実は現在既に我々はAR/ERの手段を限定的ながら保有していることに気が付いた。CSSとGreasemonkeyがそれである。
CSSは、コンテンツに被せて見栄えを変化させる仕組みである。ブラウザの「表示」メニューあたりからスタイルシートを切ってみるといい。途端に文字のみの貧弱な見栄えに変化するはずだ。
実はこの貧弱なものこそが現実であり、我々は普段ブラウザを通してそれを「強化」して見ているのだ。
強化現実は、現実に情報を追加するだけで現実そのものを変更しない。穏やかな仕組みと言える。
Greasemonkeyは指定条件に応じてコンテンツそのものを書き換えてしまう仕組みである。外部から取り込んだ別の情報を追加したり、不要部分を削除したり、または一部を別のものに置き換えたり。コンテンツには手を触れず情報を追加するに留まった強化現実と違い、こちらは現実そのものを書き換えて見せる(とは言っても勿論本当に現実世界を変化させられるわけではなく、自分に見えるコンテンツを変化させるだけなのだが)。

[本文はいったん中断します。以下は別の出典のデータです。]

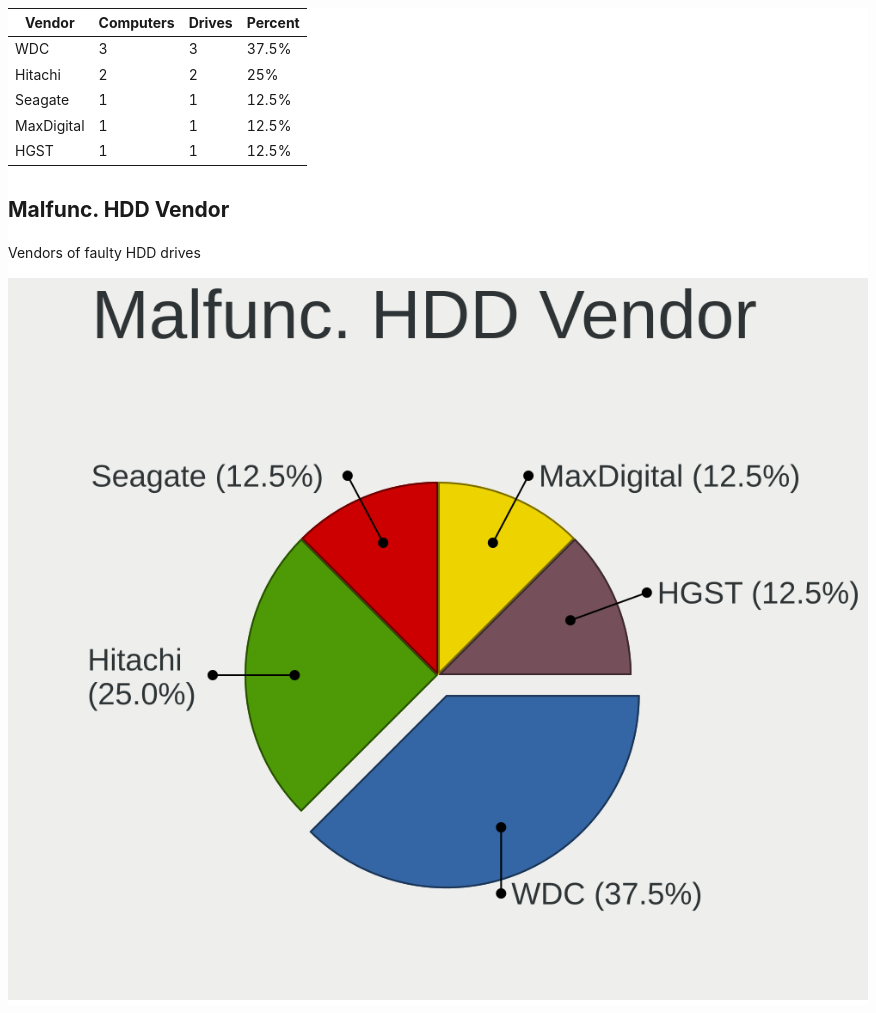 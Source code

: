 
| Vendor     | Computers | Drives | Percent |
|------------|-----------|--------|---------|
| WDC        | 3         | 3      | 37.5%   |
| Hitachi    | 2         | 2      | 25%     |
| Seagate    | 1         | 1      | 12.5%   |
| MaxDigital | 1         | 1      | 12.5%   |
| HGST       | 1         | 1      | 12.5%   |

Malfunc. HDD Vendor
-------------------

Vendors of faulty HDD drives

![Malfunc. HDD Vendor](./All/images/pie_chart/drive_malfunc_hdd_vendor.svg)
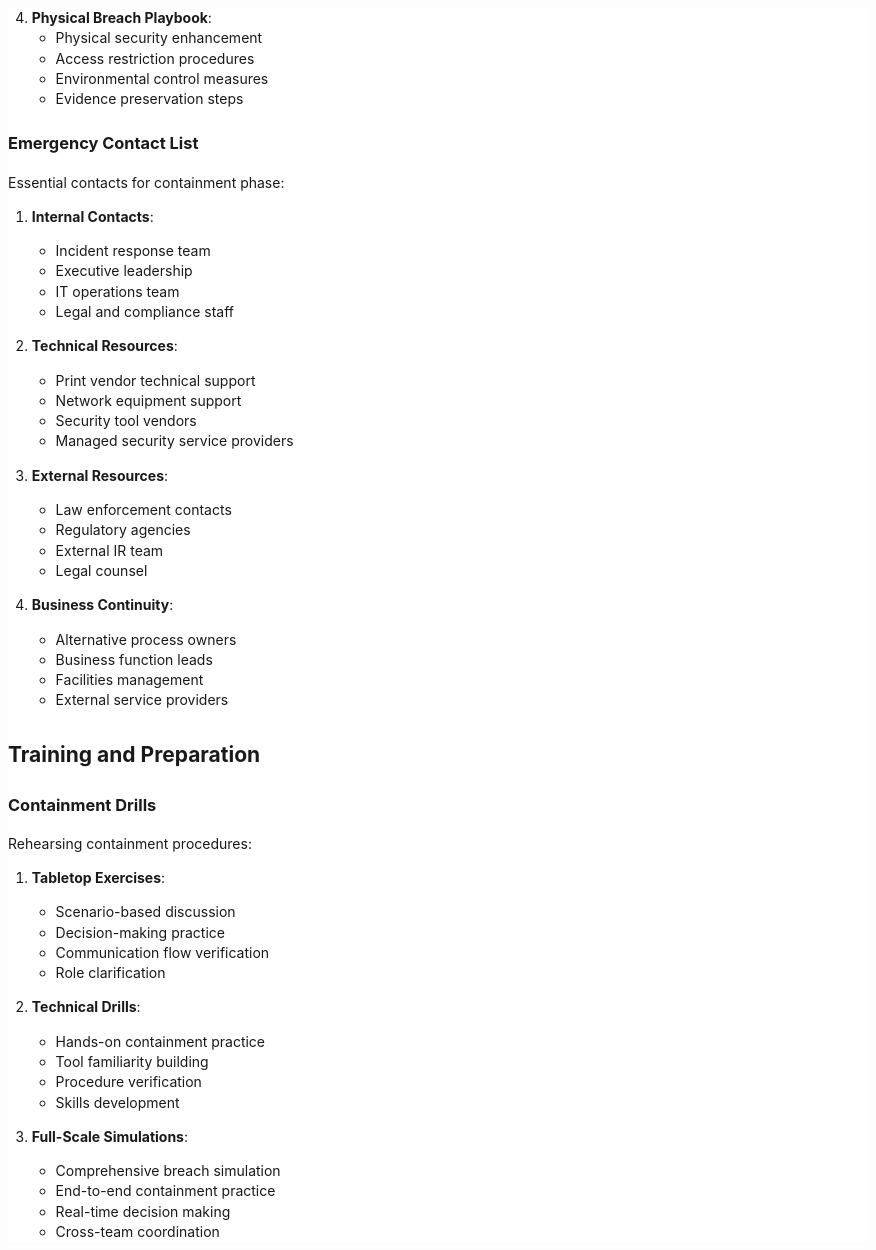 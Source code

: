 4. **Physical Breach Playbook**:
   - Physical security enhancement
   - Access restriction procedures
   - Environmental control measures
   - Evidence preservation steps

### Emergency Contact List

Essential contacts for containment phase:

1. **Internal Contacts**:
   - Incident response team
   - Executive leadership
   - IT operations team
   - Legal and compliance staff

2. **Technical Resources**:
   - Print vendor technical support
   - Network equipment support
   - Security tool vendors
   - Managed security service providers

3. **External Resources**:
   - Law enforcement contacts
   - Regulatory agencies
   - External IR team
   - Legal counsel

4. **Business Continuity**:
   - Alternative process owners
   - Business function leads
   - Facilities management
   - External service providers

## Training and Preparation

### Containment Drills

Rehearsing containment procedures:

1. **Tabletop Exercises**:
   - Scenario-based discussion
   - Decision-making practice
   - Communication flow verification
   - Role clarification

2. **Technical Drills**:
   - Hands-on containment practice
   - Tool familiarity building
   - Procedure verification
   - Skills development

3. **Full-Scale Simulations**:
   - Comprehensive breach simulation
   - End-to-end containment practice
   - Real-time decision making
   - Cross-team coordination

ヴァーチャルのみで実体の存在しないWebでは強力に働く拡張現実も、現実の物質としての存在と向き合わざるを得ない世界ではあまり意味がないかも知れない。
Webそのものが仮想現実のようなものとすれば、さしずめ強化仮想現実と拡張仮想現実か。これらは強力だが、現実と切り離された場所でしか働かない点で非常に限定的な効果しかないのが残念なところだ。
まあ、そうでなくても既に我々は様々な携帯情報機器によって現実を強化拡張しつつあるのだけれど。